Posted on 11/13/2016 8:33:45 AM PST by Kaslin
How did the national polls, which overwhelmingly predicted a Hillary Clinton victory, get the presidential election so wrong? A Capitol Weekly election postmortem panel Thursday gave me the opportunity to ask California pollsters unaffiliated with the bad national polls. Mark DiCamillo of the Field Poll saw the Bradley effect with female Trump voters. (The "Bradley effect" was born in 1982 when the late pollster Mervin Field proclaimed that voters would elect Los Angeles Mayor Tom Bradley to be California and America's first black governor. He was wrong, he believed, because voters would not admit to pollsters they supported George Deukmejian lest they appear racist.)
Many critics believe polls under-sampled white blue-collar voters. To which veteran pollster Jonathan Brown responded: "Answer your damn phones, people."
Pollster Rose Kapolczynski, who has worked for Democratic Sen. Barbara Boxer, suggested that the news media and the public look at polls with more "skepticism." Sage advice.
All three pollsters noted that national polls correctly predicted Clinton's win in the popular vote, they just got the states wrong. (Problem: With the Electoral College, getting the states wrong sort of defeats the whole purpose of polling.)
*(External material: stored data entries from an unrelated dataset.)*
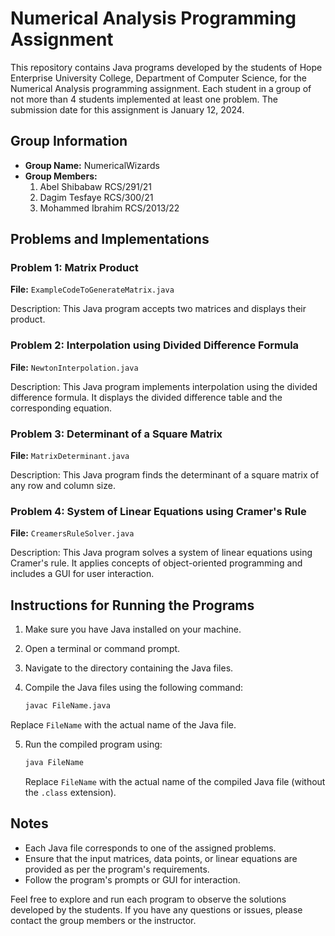 # Numerical Analysis Programming Assignment

This repository contains Java programs developed by the students of Hope Enterprise University College, Department of Computer Science, for the Numerical Analysis programming assignment. Each student in a group of not more than 4 students implemented at least one problem. The submission date for this assignment is January 12, 2024.

## Group Information
- **Group Name:** NumericalWizards
- **Group Members:**
  1. Abel Shibabaw RCS/291/21
  2. Dagim Tesfaye RCS/300/21
  3. Mohammed Ibrahim RCS/2013/22

## Problems and Implementations

### Problem 1: Matrix Product
**File:** `ExampleCodeToGenerateMatrix.java`

Description: This Java program accepts two matrices and displays their product.

### Problem 2: Interpolation using Divided Difference Formula
**File:** `NewtonInterpolation.java`

Description: This Java program implements interpolation using the divided difference formula. It displays the divided difference table and the corresponding equation.

### Problem 3: Determinant of a Square Matrix
**File:** `MatrixDeterminant.java`

Description: This Java program finds the determinant of a square matrix of any row and column size.

### Problem 4: System of Linear Equations using Cramer's Rule
**File:** `CreamersRuleSolver.java`

Description: This Java program solves a system of linear equations using Cramer's rule. It applies concepts of object-oriented programming and includes a GUI for user interaction.

## Instructions for Running the Programs

1. Make sure you have Java installed on your machine.
2. Open a terminal or command prompt.
3. Navigate to the directory containing the Java files.
4. Compile the Java files using the following command:

   ```bash
   javac FileName.java
   ```

Replace `FileName` with the actual name of the Java file.

5. Run the compiled program using:

   ```bash
   java FileName
   ```

   Replace `FileName` with the actual name of the compiled Java file (without the `.class` extension).

## Notes
- Each Java file corresponds to one of the assigned problems.
- Ensure that the input matrices, data points, or linear equations are provided as per the program's requirements.
- Follow the program's prompts or GUI for interaction.

Feel free to explore and run each program to observe the solutions developed by the students. If you have any questions or issues, please contact the group members or the instructor.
"All the people who get lots of money on this were spectacularly wrong," Henry Olsen, a senior fellow at the Ethics and Public Policy Center, told me the day after the election. That frosts Olsen, because he crunched the numbers in a way that recognized how undecided and third-party voters tend to break toward their political parties. On election morning, he blogged that Clinton probably would prevail, but Donald Trump could confound conventional wisdom with a win.
"The analysts should have made the choice that I made," Olsen said.
Note Olsen did not predict a Trump win -- that would have been career suicide. His mere suggestion that Trump had a chance brought down the hammer of social media derision. By Wednesday, he looked like a prophet.
Two major polls -- the USC Dornsife/Los Angeles Times poll and the Investor's Business Daily/TIPP poll -- put Trump ahead. Critics tried to get the L.A. Times poll kicked off the prestigious RealClearPolitics average of polls because it was an outlier.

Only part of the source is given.